The legislation would still allow, under "horrific" circumstances, life sentences without parole for youthful offenders, Patrick said. But the sentence would not automatically be imposed as it for adults convicted of first-degree murder.
Under the bill, judges would have the option to sentence juveniles between the ages of 14 and 18 to life in prison with the possibility of parole after 10-25 years, depending on the nature of the crime and other factors including a teen's intellectual ability and level of maturity, and the likelihood of the individual benefitting from rehabilitation.
"As every parent knows, teenagers are different from adults - they can act in the moment, be impulsive, and be unduly influenced by their peers and by adults," said Gail Garinger, the state's Child Advocate, in a statement.
About 60 inmates are serving life sentences without parole in Massachusetts who were under 18 at the time of the crime. Among the recent high-profile murder cases involving juveniles was that of John Odgren, who was 16 when he stabbed another student to death in a bathroom at Lincoln-Sudbury Regional High School in 2007.

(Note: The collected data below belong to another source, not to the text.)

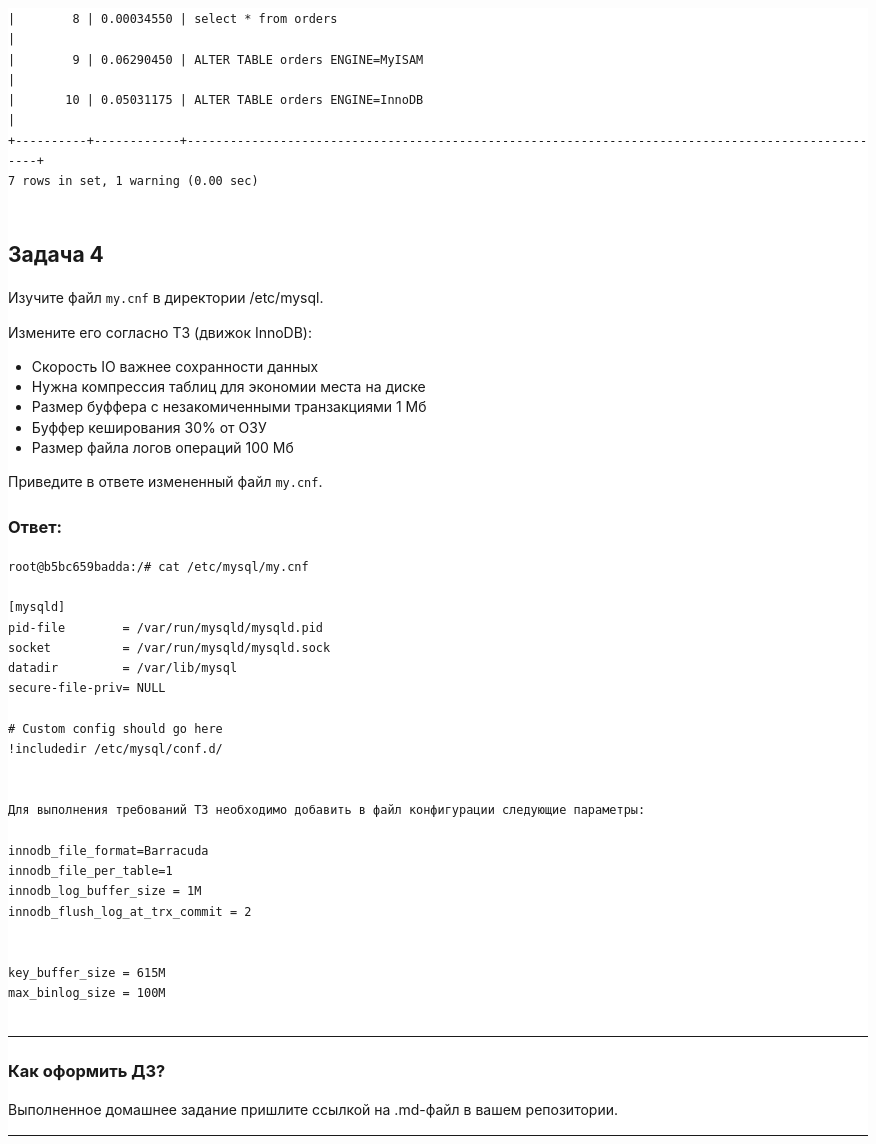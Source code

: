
 ```
|        8 | 0.00034550 | select * from orders                                                                              |
|        9 | 0.06290450 | ALTER TABLE orders ENGINE=MyISAM                                                                  |
|       10 | 0.05031175 | ALTER TABLE orders ENGINE=InnoDB                                                                  |
+----------+------------+---------------------------------------------------------------------------------------------------+
7 rows in set, 1 warning (0.00 sec)


```


## Задача 4 

Изучите файл `my.cnf` в директории /etc/mysql.

Измените его согласно ТЗ (движок InnoDB):
- Скорость IO важнее сохранности данных
- Нужна компрессия таблиц для экономии места на диске
- Размер буффера с незакомиченными транзакциями 1 Мб
- Буффер кеширования 30% от ОЗУ
- Размер файла логов операций 100 Мб

Приведите в ответе измененный файл `my.cnf`.

### Ответ:
```
root@b5bc659badda:/# cat /etc/mysql/my.cnf

[mysqld]
pid-file        = /var/run/mysqld/mysqld.pid
socket          = /var/run/mysqld/mysqld.sock
datadir         = /var/lib/mysql
secure-file-priv= NULL

# Custom config should go here
!includedir /etc/mysql/conf.d/


Для выполнения требований ТЗ необходимо добавить в файл конфигурации следующие параметры:

innodb_file_format=Barracuda
innodb_file_per_table=1
innodb_log_buffer_size = 1M
innodb_flush_log_at_trx_commit = 2


key_buffer_size = 615M
max_binlog_size = 100M


```


---

### Как оформить ДЗ?

Выполненное домашнее задание пришлите ссылкой на .md-файл в вашем репозитории.

---
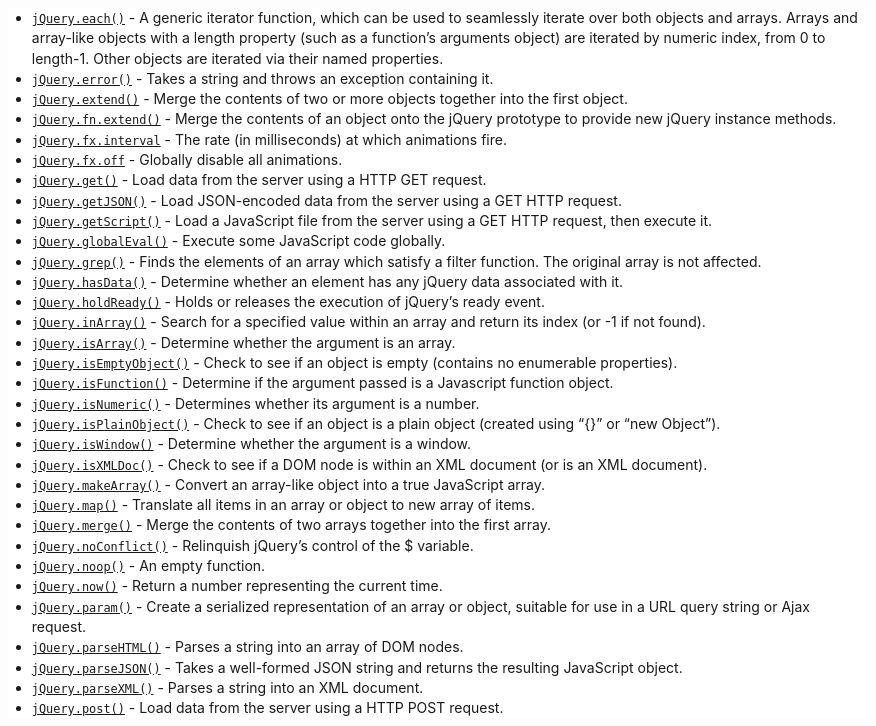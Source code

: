  - [`jQuery.each()`](http://api.jquery.com/jQuery.each/) - A generic iterator function, which can be used to seamlessly iterate over both objects and arrays. Arrays and array-like objects with a length property (such as a function’s arguments object) are iterated by numeric index, from 0 to length-1. Other objects are iterated via their named properties.
 - [`jQuery.error()`](http://api.jquery.com/jQuery.error/) - Takes a string and throws an exception containing it.
 - [`jQuery.extend()`](http://api.jquery.com/jQuery.extend/) - Merge the contents of two or more objects together into the first object.
 - [`jQuery.fn.extend()`](http://api.jquery.com/jQuery.fn.extend/) - Merge the contents of an object onto the jQuery prototype to provide new jQuery instance methods.
 - [`jQuery.fx.interval`](http://api.jquery.com/jQuery.fx.interval/) - The rate (in milliseconds) at which animations fire.
 - [`jQuery.fx.off`](http://api.jquery.com/jQuery.fx.off/) - Globally disable all animations.
 - [`jQuery.get()`](http://api.jquery.com/jQuery.get/) - Load data from the server using a HTTP GET request.
 - [`jQuery.getJSON()`](http://api.jquery.com/jQuery.getJSON/) - Load JSON-encoded data from the server using a GET HTTP request.
 - [`jQuery.getScript()`](http://api.jquery.com/jQuery.getScript/) - Load a JavaScript file from the server using a GET HTTP request, then execute it.
 - [`jQuery.globalEval()`](http://api.jquery.com/jQuery.globalEval/) - Execute some JavaScript code globally.
 - [`jQuery.grep()`](http://api.jquery.com/jQuery.grep/) - Finds the elements of an array which satisfy a filter function. The original array is not affected.
 - [`jQuery.hasData()`](http://api.jquery.com/jQuery.hasData/) - Determine whether an element has any jQuery data associated with it.
 - [`jQuery.holdReady()`](http://api.jquery.com/jQuery.holdReady/) - Holds or releases the execution of jQuery’s ready event.
 - [`jQuery.inArray()`](http://api.jquery.com/jQuery.inArray/) - Search for a specified value within an array and return its index (or -1 if not found).
 - [`jQuery.isArray()`](http://api.jquery.com/jQuery.isArray/) - Determine whether the argument is an array.
 - [`jQuery.isEmptyObject()`](http://api.jquery.com/jQuery.isEmptyObject/) - Check to see if an object is empty (contains no enumerable properties).
 - [`jQuery.isFunction()`](http://api.jquery.com/jQuery.isFunction/) - Determine if the argument passed is a Javascript function object.
 - [`jQuery.isNumeric()`](http://api.jquery.com/jQuery.isNumeric/) - Determines whether its argument is a number.
 - [`jQuery.isPlainObject()`](http://api.jquery.com/jQuery.isPlainObject/) - Check to see if an object is a plain object (created using “{}” or “new Object”).
 - [`jQuery.isWindow()`](http://api.jquery.com/jQuery.isWindow/) - Determine whether the argument is a window.
 - [`jQuery.isXMLDoc()`](http://api.jquery.com/jQuery.isXMLDoc/) - Check to see if a DOM node is within an XML document (or is an XML document).
 - [`jQuery.makeArray()`](http://api.jquery.com/jQuery.makeArray/) - Convert an array-like object into a true JavaScript array.
 - [`jQuery.map()`](http://api.jquery.com/jQuery.map/) - Translate all items in an array or object to new array of items.
 - [`jQuery.merge()`](http://api.jquery.com/jQuery.merge/) - Merge the contents of two arrays together into the first array.
 - [`jQuery.noConflict()`](http://api.jquery.com/jQuery.noConflict/) - Relinquish jQuery’s control of the $ variable.
 - [`jQuery.noop()`](http://api.jquery.com/jQuery.noop/) - An empty function.
 - [`jQuery.now()`](http://api.jquery.com/jQuery.now/) - Return a number representing the current time.
 - [`jQuery.param()`](http://api.jquery.com/jQuery.param/) - Create a serialized representation of an array or object, suitable for use in a URL query string or Ajax request.
 - [`jQuery.parseHTML()`](http://api.jquery.com/jQuery.parseHTML/) - Parses a string into an array of DOM nodes.
 - [`jQuery.parseJSON()`](http://api.jquery.com/jQuery.parseJSON/) - Takes a well-formed JSON string and returns the resulting JavaScript object.
 - [`jQuery.parseXML()`](http://api.jquery.com/jQuery.parseXML/) - Parses a string into an XML document.
 - [`jQuery.post()`](http://api.jquery.com/jQuery.post/) - Load data from the server using a HTTP POST request.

The legislation filed by Patrick on Monday would also raise the age of adult criminal responsibility for most crimes to 18, rather than 17 under current law. The change would mean that 17-year-olds would be under the jurisdiction of juvenile courts and would not be sentenced to adult prisons.
Rep. Eugene O'Flaherty, a Chelsea Democrat who chairs the House Judiciary Committee, said he supported the change in the juvenile crime age to 18, but took no immediate position on other aspects of the legislation including the elimination of mandatory life sentences without parole for killers under 18. The bill is likely to be referred to the committee after it is formally introduced in the Legislature.